Zipse menyebut hampir 50.000 pekerjaan di Jerman telah hilang tahun ini, yang kemungkinan terkait dengan regulasi baru yang membebani industri otomotif. Deutsche Welle juga sebelumnya memperingatkan jumlah total kehilangan pekerjaan di sektor otomotif Eropa dapat mencapai 51.500 pada tahun 2025.
Upaya BMW meningkatkan penggunaan bahan daur ulang (seperti aluminium daur ulang dan jaring ikan) pada model seperti BMW iX3 menjadi sia-sia jika aturan EU hanya fokus pada emisi knalpot. Pendekatan holistik BMW ini, menurut analis, menunjukkan bahwa transisi karbon rendah membutuhkan insentif yang menghargai upaya produsen menggunakan bahan berkelanjutan dalam proses perakitan, katanya.

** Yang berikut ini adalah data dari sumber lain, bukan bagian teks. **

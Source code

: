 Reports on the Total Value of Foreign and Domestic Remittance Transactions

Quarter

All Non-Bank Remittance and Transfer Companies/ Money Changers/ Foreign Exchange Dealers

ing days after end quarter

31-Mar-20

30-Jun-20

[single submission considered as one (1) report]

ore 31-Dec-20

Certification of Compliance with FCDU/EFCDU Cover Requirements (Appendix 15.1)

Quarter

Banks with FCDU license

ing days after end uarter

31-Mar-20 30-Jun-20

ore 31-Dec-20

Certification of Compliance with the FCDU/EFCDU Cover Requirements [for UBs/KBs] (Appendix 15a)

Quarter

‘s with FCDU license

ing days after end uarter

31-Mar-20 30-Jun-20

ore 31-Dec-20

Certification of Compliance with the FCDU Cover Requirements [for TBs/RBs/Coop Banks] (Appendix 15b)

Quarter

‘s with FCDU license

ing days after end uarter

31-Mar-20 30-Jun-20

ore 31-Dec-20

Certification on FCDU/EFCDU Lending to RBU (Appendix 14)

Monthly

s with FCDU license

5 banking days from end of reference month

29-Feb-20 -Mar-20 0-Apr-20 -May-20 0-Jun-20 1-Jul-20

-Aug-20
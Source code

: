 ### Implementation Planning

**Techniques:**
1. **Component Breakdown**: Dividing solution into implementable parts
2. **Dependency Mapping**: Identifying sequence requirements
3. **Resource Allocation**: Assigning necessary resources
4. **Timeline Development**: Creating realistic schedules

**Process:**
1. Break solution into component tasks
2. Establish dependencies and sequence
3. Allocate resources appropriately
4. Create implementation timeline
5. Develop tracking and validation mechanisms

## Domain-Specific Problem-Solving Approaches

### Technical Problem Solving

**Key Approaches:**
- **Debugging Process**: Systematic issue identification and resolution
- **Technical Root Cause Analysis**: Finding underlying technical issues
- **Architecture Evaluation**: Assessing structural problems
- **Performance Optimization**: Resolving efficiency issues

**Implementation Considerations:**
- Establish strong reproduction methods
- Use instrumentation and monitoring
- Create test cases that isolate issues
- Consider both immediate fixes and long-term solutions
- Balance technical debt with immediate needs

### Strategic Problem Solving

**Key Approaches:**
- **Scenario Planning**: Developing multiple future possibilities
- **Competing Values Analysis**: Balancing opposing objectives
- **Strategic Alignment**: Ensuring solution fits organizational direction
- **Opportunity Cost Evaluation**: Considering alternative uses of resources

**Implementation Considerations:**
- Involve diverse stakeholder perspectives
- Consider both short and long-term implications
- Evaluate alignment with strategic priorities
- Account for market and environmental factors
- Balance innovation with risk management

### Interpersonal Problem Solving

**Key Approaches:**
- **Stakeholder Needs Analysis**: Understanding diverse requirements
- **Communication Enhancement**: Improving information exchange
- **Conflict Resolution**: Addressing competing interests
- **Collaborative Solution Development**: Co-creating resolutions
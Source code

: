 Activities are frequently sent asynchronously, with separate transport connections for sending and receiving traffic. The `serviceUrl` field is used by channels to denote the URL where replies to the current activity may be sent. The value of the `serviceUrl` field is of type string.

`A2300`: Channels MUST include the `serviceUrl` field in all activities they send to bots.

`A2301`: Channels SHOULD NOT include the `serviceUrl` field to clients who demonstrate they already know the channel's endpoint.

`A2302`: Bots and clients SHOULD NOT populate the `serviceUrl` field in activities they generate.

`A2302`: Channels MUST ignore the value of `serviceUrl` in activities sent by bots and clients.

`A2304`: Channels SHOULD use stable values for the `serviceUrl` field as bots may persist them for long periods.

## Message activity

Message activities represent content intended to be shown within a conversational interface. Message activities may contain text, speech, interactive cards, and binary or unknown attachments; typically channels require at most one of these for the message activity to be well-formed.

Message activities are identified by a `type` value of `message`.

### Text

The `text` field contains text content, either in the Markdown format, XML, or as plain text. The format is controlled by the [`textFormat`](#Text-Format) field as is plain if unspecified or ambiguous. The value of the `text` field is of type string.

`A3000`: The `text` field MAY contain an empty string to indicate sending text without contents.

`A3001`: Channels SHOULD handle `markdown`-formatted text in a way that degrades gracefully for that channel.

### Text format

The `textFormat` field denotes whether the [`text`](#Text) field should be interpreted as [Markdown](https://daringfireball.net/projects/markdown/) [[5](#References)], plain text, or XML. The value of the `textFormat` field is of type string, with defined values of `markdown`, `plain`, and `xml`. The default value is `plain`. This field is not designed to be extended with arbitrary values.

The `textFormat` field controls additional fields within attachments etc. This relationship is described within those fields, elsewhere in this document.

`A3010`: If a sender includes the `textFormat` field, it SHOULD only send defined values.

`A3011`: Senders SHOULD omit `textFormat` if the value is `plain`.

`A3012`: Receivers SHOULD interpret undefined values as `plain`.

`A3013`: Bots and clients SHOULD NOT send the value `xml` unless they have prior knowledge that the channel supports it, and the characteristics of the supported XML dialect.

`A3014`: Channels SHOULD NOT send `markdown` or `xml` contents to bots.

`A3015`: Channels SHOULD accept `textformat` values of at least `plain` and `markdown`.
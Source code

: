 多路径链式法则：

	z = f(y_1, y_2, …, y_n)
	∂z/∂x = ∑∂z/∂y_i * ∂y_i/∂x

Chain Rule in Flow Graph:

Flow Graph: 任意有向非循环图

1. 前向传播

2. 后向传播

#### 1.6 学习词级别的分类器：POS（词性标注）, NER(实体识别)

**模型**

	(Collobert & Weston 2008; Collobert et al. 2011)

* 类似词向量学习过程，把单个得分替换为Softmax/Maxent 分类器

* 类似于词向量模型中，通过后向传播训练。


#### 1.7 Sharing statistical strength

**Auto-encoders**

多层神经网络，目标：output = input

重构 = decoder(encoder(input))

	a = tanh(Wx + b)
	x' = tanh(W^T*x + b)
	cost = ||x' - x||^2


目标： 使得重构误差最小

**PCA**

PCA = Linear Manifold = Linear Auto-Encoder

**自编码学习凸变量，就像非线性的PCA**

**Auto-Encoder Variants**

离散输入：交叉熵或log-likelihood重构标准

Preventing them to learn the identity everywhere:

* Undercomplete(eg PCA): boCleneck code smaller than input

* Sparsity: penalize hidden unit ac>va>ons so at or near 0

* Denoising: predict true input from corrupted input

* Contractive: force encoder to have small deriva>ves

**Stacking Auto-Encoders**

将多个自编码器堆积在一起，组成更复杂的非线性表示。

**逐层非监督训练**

Selain mengubah perhitungan CO2, BMW juga mendorong pengembangan bahan bakar berkelanjutan seperti HVO100 (pengganti diesel) dan eFuel yang memiliki emisi karbon jauh lebih rendah. BMW juga mempercepat investasi pada teknologi hidrogen dan berencana meluncurkan model sel bahan bakar pertamanya (berbasis X5) pada 2028.
Desakan BMW ini menjadi kritik tajam terhadap pendekatan EU yang dinilai terlalu membebani larangan, alih-alih memberi solusi komprehensif yang menjaga daya saing industri Eropa. Pendekatan Zipse menuntut Uni Eropa untuk bersikap lebih fleksibel, mengakui bahwa teknologi seperti hidrogen dan eFuel adalah solusi vital untuk memenuhi target iklim tanpa mematikan basis manufaktur.